+++ Exercise data

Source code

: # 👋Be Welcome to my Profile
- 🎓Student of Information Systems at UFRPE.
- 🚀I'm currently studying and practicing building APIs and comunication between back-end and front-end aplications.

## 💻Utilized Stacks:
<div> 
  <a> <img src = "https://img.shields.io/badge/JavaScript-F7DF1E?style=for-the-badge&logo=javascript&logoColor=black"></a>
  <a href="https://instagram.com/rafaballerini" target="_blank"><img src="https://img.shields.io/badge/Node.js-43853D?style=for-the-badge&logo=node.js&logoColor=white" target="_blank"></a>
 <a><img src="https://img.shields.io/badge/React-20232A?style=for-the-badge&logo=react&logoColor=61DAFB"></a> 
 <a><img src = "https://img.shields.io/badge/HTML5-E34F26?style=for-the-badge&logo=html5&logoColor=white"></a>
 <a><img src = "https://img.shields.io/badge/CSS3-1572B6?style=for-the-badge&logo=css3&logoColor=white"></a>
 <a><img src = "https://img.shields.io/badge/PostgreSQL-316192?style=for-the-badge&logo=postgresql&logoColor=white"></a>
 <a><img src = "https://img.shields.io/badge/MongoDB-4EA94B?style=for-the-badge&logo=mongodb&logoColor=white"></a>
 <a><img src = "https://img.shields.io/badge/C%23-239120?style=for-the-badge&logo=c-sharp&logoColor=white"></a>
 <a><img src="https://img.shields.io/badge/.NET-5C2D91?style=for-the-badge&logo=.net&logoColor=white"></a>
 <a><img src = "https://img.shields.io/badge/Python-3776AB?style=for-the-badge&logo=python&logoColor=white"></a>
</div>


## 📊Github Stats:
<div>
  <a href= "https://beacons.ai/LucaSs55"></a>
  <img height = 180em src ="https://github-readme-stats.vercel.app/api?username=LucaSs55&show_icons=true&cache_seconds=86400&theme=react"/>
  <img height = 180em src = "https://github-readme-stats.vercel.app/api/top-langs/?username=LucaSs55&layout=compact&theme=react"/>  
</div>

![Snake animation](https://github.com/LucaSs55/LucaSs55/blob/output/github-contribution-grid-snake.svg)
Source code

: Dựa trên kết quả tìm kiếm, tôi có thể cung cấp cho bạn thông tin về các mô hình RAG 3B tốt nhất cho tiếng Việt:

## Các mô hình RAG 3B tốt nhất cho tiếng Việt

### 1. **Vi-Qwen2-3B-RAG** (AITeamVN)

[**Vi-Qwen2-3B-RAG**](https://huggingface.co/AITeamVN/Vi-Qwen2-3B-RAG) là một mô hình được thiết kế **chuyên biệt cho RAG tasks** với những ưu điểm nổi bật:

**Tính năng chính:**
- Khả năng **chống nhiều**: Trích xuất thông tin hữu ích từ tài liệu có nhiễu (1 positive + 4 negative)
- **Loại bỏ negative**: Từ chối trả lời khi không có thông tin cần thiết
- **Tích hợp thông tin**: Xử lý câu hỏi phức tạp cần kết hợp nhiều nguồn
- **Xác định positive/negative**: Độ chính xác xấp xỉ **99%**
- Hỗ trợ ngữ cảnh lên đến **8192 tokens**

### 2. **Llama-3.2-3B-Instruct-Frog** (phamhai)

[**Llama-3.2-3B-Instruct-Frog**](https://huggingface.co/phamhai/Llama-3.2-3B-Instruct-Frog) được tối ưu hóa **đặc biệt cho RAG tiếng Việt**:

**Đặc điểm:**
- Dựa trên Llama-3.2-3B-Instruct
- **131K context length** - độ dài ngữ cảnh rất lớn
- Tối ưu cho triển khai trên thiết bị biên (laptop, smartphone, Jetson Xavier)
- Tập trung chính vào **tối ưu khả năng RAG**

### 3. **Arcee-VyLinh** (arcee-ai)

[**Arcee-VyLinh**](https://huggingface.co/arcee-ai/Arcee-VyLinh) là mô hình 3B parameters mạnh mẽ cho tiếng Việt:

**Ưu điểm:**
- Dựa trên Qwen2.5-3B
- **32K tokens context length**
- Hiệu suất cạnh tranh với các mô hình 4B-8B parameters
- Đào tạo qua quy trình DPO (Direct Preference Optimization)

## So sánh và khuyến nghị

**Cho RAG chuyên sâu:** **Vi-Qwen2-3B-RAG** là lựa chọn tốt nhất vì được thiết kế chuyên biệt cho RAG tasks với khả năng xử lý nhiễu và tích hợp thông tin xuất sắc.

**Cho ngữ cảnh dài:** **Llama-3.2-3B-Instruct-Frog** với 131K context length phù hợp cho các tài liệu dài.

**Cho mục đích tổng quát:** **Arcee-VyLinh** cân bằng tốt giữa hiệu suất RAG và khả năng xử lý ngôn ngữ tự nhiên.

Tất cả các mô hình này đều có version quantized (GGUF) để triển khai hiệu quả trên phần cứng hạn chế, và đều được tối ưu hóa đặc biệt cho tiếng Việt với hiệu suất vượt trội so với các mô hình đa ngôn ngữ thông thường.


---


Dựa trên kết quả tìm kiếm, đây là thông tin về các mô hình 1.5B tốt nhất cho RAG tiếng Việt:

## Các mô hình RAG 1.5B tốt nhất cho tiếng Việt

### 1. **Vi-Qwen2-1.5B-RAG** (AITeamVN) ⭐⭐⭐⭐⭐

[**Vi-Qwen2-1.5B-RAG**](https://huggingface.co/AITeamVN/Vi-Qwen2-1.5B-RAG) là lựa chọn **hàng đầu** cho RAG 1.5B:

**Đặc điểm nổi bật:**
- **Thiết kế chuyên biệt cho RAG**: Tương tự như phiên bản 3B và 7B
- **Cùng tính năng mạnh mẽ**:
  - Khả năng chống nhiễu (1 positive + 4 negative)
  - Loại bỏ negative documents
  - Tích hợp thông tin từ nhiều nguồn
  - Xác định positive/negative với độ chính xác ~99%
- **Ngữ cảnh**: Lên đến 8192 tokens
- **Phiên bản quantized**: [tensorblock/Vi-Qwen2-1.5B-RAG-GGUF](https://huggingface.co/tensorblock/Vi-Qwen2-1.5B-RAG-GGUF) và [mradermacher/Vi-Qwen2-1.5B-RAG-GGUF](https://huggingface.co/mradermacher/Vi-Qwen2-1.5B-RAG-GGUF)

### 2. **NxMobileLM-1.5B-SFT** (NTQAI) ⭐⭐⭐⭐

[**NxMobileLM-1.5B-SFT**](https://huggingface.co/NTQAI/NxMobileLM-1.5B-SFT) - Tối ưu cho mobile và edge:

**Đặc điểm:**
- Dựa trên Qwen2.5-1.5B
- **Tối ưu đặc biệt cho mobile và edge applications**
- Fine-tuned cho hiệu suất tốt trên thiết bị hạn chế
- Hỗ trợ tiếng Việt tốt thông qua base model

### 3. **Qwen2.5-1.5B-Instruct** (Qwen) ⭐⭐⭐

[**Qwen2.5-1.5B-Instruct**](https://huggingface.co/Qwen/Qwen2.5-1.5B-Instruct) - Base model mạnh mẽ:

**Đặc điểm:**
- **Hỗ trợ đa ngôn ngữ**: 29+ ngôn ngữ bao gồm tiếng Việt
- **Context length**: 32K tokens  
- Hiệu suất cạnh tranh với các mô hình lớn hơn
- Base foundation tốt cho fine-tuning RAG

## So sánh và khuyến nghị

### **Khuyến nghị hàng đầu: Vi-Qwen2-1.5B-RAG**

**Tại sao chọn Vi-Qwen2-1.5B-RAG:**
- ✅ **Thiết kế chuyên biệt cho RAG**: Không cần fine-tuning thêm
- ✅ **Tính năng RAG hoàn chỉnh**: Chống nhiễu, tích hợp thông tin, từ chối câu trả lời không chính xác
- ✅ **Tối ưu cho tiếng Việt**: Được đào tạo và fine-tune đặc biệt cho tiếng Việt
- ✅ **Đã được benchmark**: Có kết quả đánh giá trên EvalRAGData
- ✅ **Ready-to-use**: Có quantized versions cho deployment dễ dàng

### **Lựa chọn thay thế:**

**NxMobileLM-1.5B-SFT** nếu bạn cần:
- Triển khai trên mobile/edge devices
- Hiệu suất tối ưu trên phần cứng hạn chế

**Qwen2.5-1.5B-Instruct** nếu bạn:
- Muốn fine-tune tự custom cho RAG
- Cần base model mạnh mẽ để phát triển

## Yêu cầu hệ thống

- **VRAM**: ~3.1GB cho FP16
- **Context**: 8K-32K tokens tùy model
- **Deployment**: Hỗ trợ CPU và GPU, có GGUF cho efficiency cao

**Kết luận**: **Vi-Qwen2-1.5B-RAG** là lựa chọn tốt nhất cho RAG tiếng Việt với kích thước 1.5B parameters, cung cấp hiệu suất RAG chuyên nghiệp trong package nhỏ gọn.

++++++

## [What to produce]
Among the records above, repeat exactly the line with "- Khả năng **chống", the line with "- Xác định positive/negative", and every line in between, and only those.

## [Output for this exercise]
- Khả năng **chống nhiều**: Trích xuất thông tin hữu ích từ tài liệu có nhiễu (1 positive + 4 negative)
- **Loại bỏ negative**: Từ chối trả lời khi không có thông tin cần thiết
- **Tích hợp thông tin**: Xử lý câu hỏi phức tạp cần kết hợp nhiều nguồn
- **Xác định positive/negative**: Độ chính xác xấp xỉ **99%**
- Hỗ trợ ngữ cảnh lên đến **8192 tokens**

### 2. **Llama-3.2-3B-Instruct-Frog** (phamhai)

[**Llama-3.2-3B-Instruct-Frog**](https://huggingface.co/phamhai/Llama-3.2-3B-Instruct-Frog) được tối ưu hóa **đặc biệt cho RAG tiếng Việt**:

**Đặc điểm:**
- Dựa trên Llama-3.2-3B-Instruct
- **131K context length** - độ dài ngữ cảnh rất lớn
- Tối ưu cho triển khai trên thiết bị biên (laptop, smartphone, Jetson Xavier)
- Tập trung chính vào **tối ưu khả năng RAG**

### 3. **Arcee-VyLinh** (arcee-ai)

[**Arcee-VyLinh**](https://huggingface.co/arcee-ai/Arcee-VyLinh) là mô hình 3B parameters mạnh mẽ cho tiếng Việt:

**Ưu điểm:**
- Dựa trên Qwen2.5-3B
- **32K tokens context length**
- Hiệu suất cạnh tranh với các mô hình 4B-8B parameters
- Đào tạo qua quy trình DPO (Direct Preference Optimization)

## So sánh và khuyến nghị

**Cho RAG chuyên sâu:** **Vi-Qwen2-3B-RAG** là lựa chọn tốt nhất vì được thiết kế chuyên biệt cho RAG tasks với khả năng xử lý nhiễu và tích hợp thông tin xuất sắc.

**Cho ngữ cảnh dài:** **Llama-3.2-3B-Instruct-Frog** với 131K context length phù hợp cho các tài liệu dài.

**Cho mục đích tổng quát:** **Arcee-VyLinh** cân bằng tốt giữa hiệu suất RAG và khả năng xử lý ngôn ngữ tự nhiên.

Tất cả các mô hình này đều có version quantized (GGUF) để triển khai hiệu quả trên phần cứng hạn chế, và đều được tối ưu hóa đặc biệt cho tiếng Việt với hiệu suất vượt trội so với các mô hình đa ngôn ngữ thông thường.


---


Dựa trên kết quả tìm kiếm, đây là thông tin về các mô hình 1.5B tốt nhất cho RAG tiếng Việt:

## Các mô hình RAG 1.5B tốt nhất cho tiếng Việt

### 1. **Vi-Qwen2-1.5B-RAG** (AITeamVN) ⭐⭐⭐⭐⭐

[**Vi-Qwen2-1.5B-RAG**](https://huggingface.co/AITeamVN/Vi-Qwen2-1.5B-RAG) là lựa chọn **hàng đầu** cho RAG 1.5B:

**Đặc điểm nổi bật:**
- **Thiết kế chuyên biệt cho RAG**: Tương tự như phiên bản 3B và 7B
- **Cùng tính năng mạnh mẽ**:
  - Khả năng chống nhiễu (1 positive + 4 negative)
  - Loại bỏ negative documents
  - Tích hợp thông tin từ nhiều nguồn
  - Xác định positive/negative với độ chính xác ~99%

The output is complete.